She also, apparently, checks her Facebook feed, where she was roped into this conversation!

Here’s what she wrote to Jack on Facebook:

That’s a really good question — Earth’s water was delivered by asteroid impacts, thanks to Jupiter stirring up the icy bodies in the outer solar system. The moon formation was an earlier giant impact with a Mars-sized body that probably did remove earth’s entire atmosphere and any water, but the oceans re-accumulated later from the asteroid impacts. (The molecule make-up of) our type of water matches the water in the outer asteroid belt and beyond. So in that sense, no, we would still have oceans without the Moon. BUT…if the Moon-forming collision had never happened, the Earth’s crust might be too thick to allow for plate tectonics and cycling of the atmosphere — and the planet may have suffered a runaway greenhouse effect and lost its oceans like Venus did.

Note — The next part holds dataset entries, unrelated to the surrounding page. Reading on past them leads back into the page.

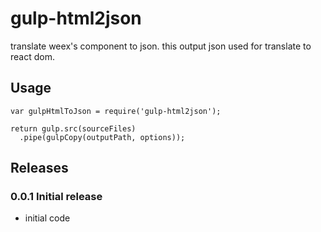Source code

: # gulp-html2json

translate weex's component to json. this output json used for translate to react dom.

## Usage
    var gulpHtmlToJson = require('gulp-html2json');

    return gulp.src(sourceFiles)
      .pipe(gulpCopy(outputPath, options));


## Releases

### 0.0.1 Initial release
* initial code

So the answer, Jack, is Yes and No. If the moon headed off to greener space pastures right now, we’d keep our water here on Earth. But, if the moon had never come to be … well, let’s just say that we wouldn’t be having this conversation!

Now let’s settle a fish debate from Ms. Hilts’ 7th grade class at St. Ambrose Academy…

The Question:

“What’s the best way to catch a catfish? We have a debate going in our online discussion board (gotta love virtual learning!), with lots of ideas from students. Another student wanted to know “How big is the biggest freshwater fish?”

Assorted Students, Ms. Hilts’ 7th grade science class.

The Answer:

John Lyons.

Hi Ms. Hilts’ class! We remember way back when Emily was a communications intern here at the Center for Limnology – you’ve got an awesome teacher, we assure you! To answer your questions, we knew just the guy. John Lyons spent more than 30 years as the fisheries research supervisor at the Wisconsin of Department of Natural Resources. He’s now the curator of fishes at the University of Wisconsin Zoological Museum. So you are getting advice here from the first guy we’d choose to be fishing buddies with! (Seriously, he also joined us once for Science on Tap-Minocqua and told us all about it!)

Here’s what he had to say. I hope you’re ready, because John’s about to drop some real fisheries knowledge!

First, there’s no single answer to this because there are so many different kinds of catfish. The latest count is about 3,100 different species! Catfishes live in all sorts of different places throughout the entire world and vary tremendously in how big they get and what they eat. So the best way to catch a catfish depends on where you are and what kind you’re fishing for. But let’s narrow things down a bit.

Wisconsin has 8 different species of catfish. All can be caught on hook and line, but when most Wisconsinites talk about catfish fishing, they’re referring to the Channel Catfish. This species is common in larger rivers and lakes throughout the state (including the Madison lakes), can grow to more than 30 inches long and 20 lbs in weight, is a tremendous fighter, and is great to eat. The Channel Catfish has a very broad diet, consuming live and dead fish, crayfish, worms, insects, and basically anything else meaty that it can swallow. So lots of different baits will work. But one of my favorites is “stink bait.”

Channel catfish.

Channel Catfish have a very well-developed sense of smell and taste, and they can detect and are attracted to smelly dead and decaying  organisms on the bottom. Serious catfish anglers take advantage of this behavior and concoct all sorts of homemade stink baits: gooey, smelly, and frankly disgusting blends of meat, blood, cheese, peanut butter, and special secret ingredients to lure catfish. But you can also buy pre-made stink baits at fishing stores. A big gob smeared on a treble hook that is then allowed to sit on the bottom can be deadly. Just avoid getting any on your hands or clothes – it really reeks!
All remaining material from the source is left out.